[Stored data entries]
**********
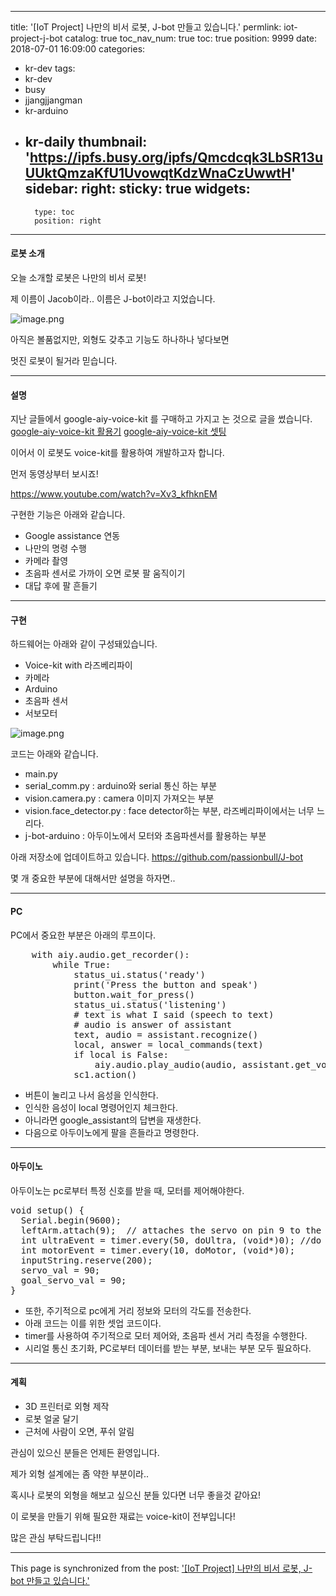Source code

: 
---
title: '[IoT Project] 나만의 비서 로봇, J-bot 만들고 있습니다.'
permlink: iot-project-j-bot
catalog: true
toc_nav_num: true
toc: true
position: 9999
date: 2018-07-01 16:09:00
categories:
- kr-dev
tags:
- kr-dev
- busy
- jjangjjangman
- kr-arduino
- kr-daily
thumbnail: 'https://ipfs.busy.org/ipfs/Qmcdcqk3LbSR13uUUktQmzaKfU1UvowqtKdzWnaCzUwwtH'
sidebar:
    right:
        sticky: true
widgets:
    -
        type: toc
        position: right
---


#### 로봇 소개
오늘 소개할 로봇은 나만의 비서 로봇!

제 이름이 Jacob이라.. 이름은 J-bot이라고 지었습니다.

![image.png](https://ipfs.busy.org/ipfs/Qmcdcqk3LbSR13uUUktQmzaKfU1UvowqtKdzWnaCzUwwtH)

아직은 볼품없지만, 외형도 갖추고 기능도 하나하나 넣다보면

멋진 로봇이 될거라 믿습니다.

----
#### 설명
지난 글들에서 google-aiy-voice-kit 를 구매하고 가지고 논 것으로 글을 썼습니다.
[google-aiy-voice-kit 활용기](https://steemit.com/kr-dev/@jacobyu/iot-project-google-aiy-voice-kit)
[google-aiy-voice-kit 셋팅](https://steemit.com/steempress/@jacobyu/iotprojectgoogleaiyvoicekitsetting-8kfi34ksfp)

이어서 이 로봇도 voice-kit를 활용하여 개발하고자 합니다.

먼저 동영상부터 보시죠!

https://www.youtube.com/watch?v=Xv3_kfhknEM

구현한 기능은 아래와 같습니다.

* Google assistance 연동
* 나만의 명령 수행
* 카메라 촬영
* 초음파 센서로 가까이 오면 로봇 팔 움직이기
* 대답 후에 팔 흔들기

---
#### 구현
하드웨어는 아래와 같이 구성돼있습니다.

* Voice-kit with 라즈베리파이
* 카메라
* Arduino
* 초음파 센서
* 서보모터

![image.png](https://ipfs.busy.org/ipfs/QmQus4YkVaTUqxeQDdE7zMzipZ3cFPjdZkQsAH6CCeTN3t)

코드는 아래와 같습니다.

* main.py
* serial_comm.py : arduino와 serial 통신 하는 부분
* vision.camera.py : camera 이미지 가져오는 부분
* vision.face_detector.py : face detector하는 부분, 라즈베리파이에서는 너무 느리다.
* j-bot-arduino : 아두이노에서 모터와 초음파센서를 활용하는 부분

아래 저장소에 업데이트하고 있습니다.
https://github.com/passionbull/J-bot

몇 개 중요한 부분에 대해서만 설명을 하자면..

---

#### PC
PC에서 중요한 부분은 아래의 루프이다.

<pre class="theme:github lang:default decode:true" title="PC code">    with aiy.audio.get_recorder():
        while True:
            status_ui.status('ready')
            print('Press the button and speak')
            button.wait_for_press()
            status_ui.status('listening')
            # text is what I said (speech to text)
            # audio is answer of assistant
            text, audio = assistant.recognize()
            local, answer = local_commands(text)
            if local is False:
                aiy.audio.play_audio(audio, assistant.get_volume())
            sc1.action()</pre>

* 버튼이 눌리고 나서 음성을 인식한다.
* 인식한 음성이 local 명령어인지 체크한다.
* 아니라면 google_assistant의 답변을 재생한다.
* 다음으로 아두이노에게 팔을 흔들라고 명령한다.


---

#### 아두이노
아두이노는 pc로부터 특정 신호를 받을 때, 모터를 제어해야한다.

<pre class="theme:github lang:default decode:true" title="PC code">void setup() {
  Serial.begin(9600);
  leftArm.attach(9);  // attaches the servo on pin 9 to the servo object
  int ultraEvent = timer.every(50, doUltra, (void*)0); //do function per 1sec
  int motorEvent = timer.every(10, doMotor, (void*)0);
  inputString.reserve(200);
  servo_val = 90;
  goal_servo_val = 90;
}</pre>

* 또한, 주기적으로 pc에게 거리 정보와 모터의 각도를 전송한다.
* 아래 코드는 이를 위한 셋업 코드이다.
* timer를 사용하여 주기적으로 모터 제어와, 초음파 센서 거리 측정을 수행한다.
* 시리얼 통신 초기화, PC로부터 데이터를 받는 부분, 보내는 부분 모두 필요하다.


---

#### 계획

* 3D 프린터로 외형 제작
* 로봇 얼굴 달기
* 근처에 사람이 오면, 푸쉬 알림

관심이 있으신 분들은 언제든 환영입니다.

제가 외형 설계에는 좀 약한 부분이라..

혹시나 로봇의 외형을 해보고 싶으신 분들 있다면 너무 좋을것 같아요!

이 로봇을 만들기 위해 필요한 재료는 voice-kit이 전부입니다!

많은 관심 부탁드립니다!!

- - -

This page is synchronized from the post: ['[IoT Project] 나만의 비서 로봇, J-bot 만들고 있습니다.'](https://steemit.com/@jacobyu/iot-project-j-bot)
**********
§ **ABOUT THIS TASK**:
Output every record above verbatim, excluding images.

§ **FINISHED TASK**:
Source code

: 
---
title: '[IoT Project] 나만의 비서 로봇, J-bot 만들고 있습니다.'
permlink: iot-project-j-bot
catalog: true
toc_nav_num: true
toc: true
position: 9999
date: 2018-07-01 16:09:00
categories:
- kr-dev
tags:
- kr-dev
- busy
- jjangjjangman
- kr-arduino
- kr-daily
thumbnail: 'https://ipfs.busy.org/ipfs/Qmcdcqk3LbSR13uUUktQmzaKfU1UvowqtKdzWnaCzUwwtH'
sidebar:
    right:
        sticky: true
widgets:
    -
        type: toc
        position: right
---


#### 로봇 소개
오늘 소개할 로봇은 나만의 비서 로봇!

제 이름이 Jacob이라.. 이름은 J-bot이라고 지었습니다.

![image.png](https://ipfs.busy.org/ipfs/Qmcdcqk3LbSR13uUUktQmzaKfU1UvowqtKdzWnaCzUwwtH)

아직은 볼품없지만, 외형도 갖추고 기능도 하나하나 넣다보면

멋진 로봇이 될거라 믿습니다.

----
#### 설명
지난 글들에서 google-aiy-voice-kit 를 구매하고 가지고 논 것으로 글을 썼습니다.
[google-aiy-voice-kit 활용기](https://steemit.com/kr-dev/@jacobyu/iot-project-google-aiy-voice-kit)
[google-aiy-voice-kit 셋팅](https://steemit.com/steempress/@jacobyu/iotprojectgoogleaiyvoicekitsetting-8kfi34ksfp)

이어서 이 로봇도 voice-kit를 활용하여 개발하고자 합니다.

먼저 동영상부터 보시죠!

https://www.youtube.com/watch?v=Xv3_kfhknEM

구현한 기능은 아래와 같습니다.

* Google assistance 연동
* 나만의 명령 수행
* 카메라 촬영
* 초음파 센서로 가까이 오면 로봇 팔 움직이기
* 대답 후에 팔 흔들기

---
#### 구현
하드웨어는 아래와 같이 구성돼있습니다.

* Voice-kit with 라즈베리파이
* 카메라
* Arduino
* 초음파 센서
* 서보모터

![image.png](https://ipfs.busy.org/ipfs/QmQus4YkVaTUqxeQDdE7zMzipZ3cFPjdZkQsAH6CCeTN3t)

코드는 아래와 같습니다.

* main.py
* serial_comm.py : arduino와 serial 통신 하는 부분
* vision.camera.py : camera 이미지 가져오는 부분
* vision.face_detector.py : face detector하는 부분, 라즈베리파이에서는 너무 느리다.
* j-bot-arduino : 아두이노에서 모터와 초음파센서를 활용하는 부분

아래 저장소에 업데이트하고 있습니다.
https://github.com/passionbull/J-bot

몇 개 중요한 부분에 대해서만 설명을 하자면..

---

#### PC
PC에서 중요한 부분은 아래의 루프이다.

<pre class="theme:github lang:default decode:true" title="PC code">    with aiy.audio.get_recorder():
        while True:
            status_ui.status('ready')
            print('Press the button and speak')
            button.wait_for_press()
            status_ui.status('listening')
            # text is what I said (speech to text)
            # audio is answer of assistant
            text, audio = assistant.recognize()
            local, answer = local_commands(text)
            if local is False:
                aiy.audio.play_audio(audio, assistant.get_volume())
            sc1.action()</pre>

* 버튼이 눌리고 나서 음성을 인식한다.
* 인식한 음성이 local 명령어인지 체크한다.
* 아니라면 google_assistant의 답변을 재생한다.
* 다음으로 아두이노에게 팔을 흔들라고 명령한다.


---

#### 아두이노
아두이노는 pc로부터 특정 신호를 받을 때, 모터를 제어해야한다.

<pre class="theme:github lang:default decode:true" title="PC code">void setup() {
  Serial.begin(9600);
  leftArm.attach(9);  // attaches the servo on pin 9 to the servo object
  int ultraEvent = timer.every(50, doUltra, (void*)0); //do function per 1sec
  int motorEvent = timer.every(10, doMotor, (void*)0);
  inputString.reserve(200);
  servo_val = 90;
  goal_servo_val = 90;
}</pre>

* 또한, 주기적으로 pc에게 거리 정보와 모터의 각도를 전송한다.
* 아래 코드는 이를 위한 셋업 코드이다.
* timer를 사용하여 주기적으로 모터 제어와, 초음파 센서 거리 측정을 수행한다.
* 시리얼 통신 초기화, PC로부터 데이터를 받는 부분, 보내는 부분 모두 필요하다.


---

#### 계획

* 3D 프린터로 외형 제작
* 로봇 얼굴 달기
* 근처에 사람이 오면, 푸쉬 알림

관심이 있으신 분들은 언제든 환영입니다.

제가 외형 설계에는 좀 약한 부분이라..

혹시나 로봇의 외형을 해보고 싶으신 분들 있다면 너무 좋을것 같아요!

이 로봇을 만들기 위해 필요한 재료는 voice-kit이 전부입니다!

많은 관심 부탁드립니다!!

- - -

This page is synchronized from the post: ['[IoT Project] 나만의 비서 로봇, J-bot 만들고 있습니다.'](https://steemit.com/@jacobyu/iot-project-j-bot)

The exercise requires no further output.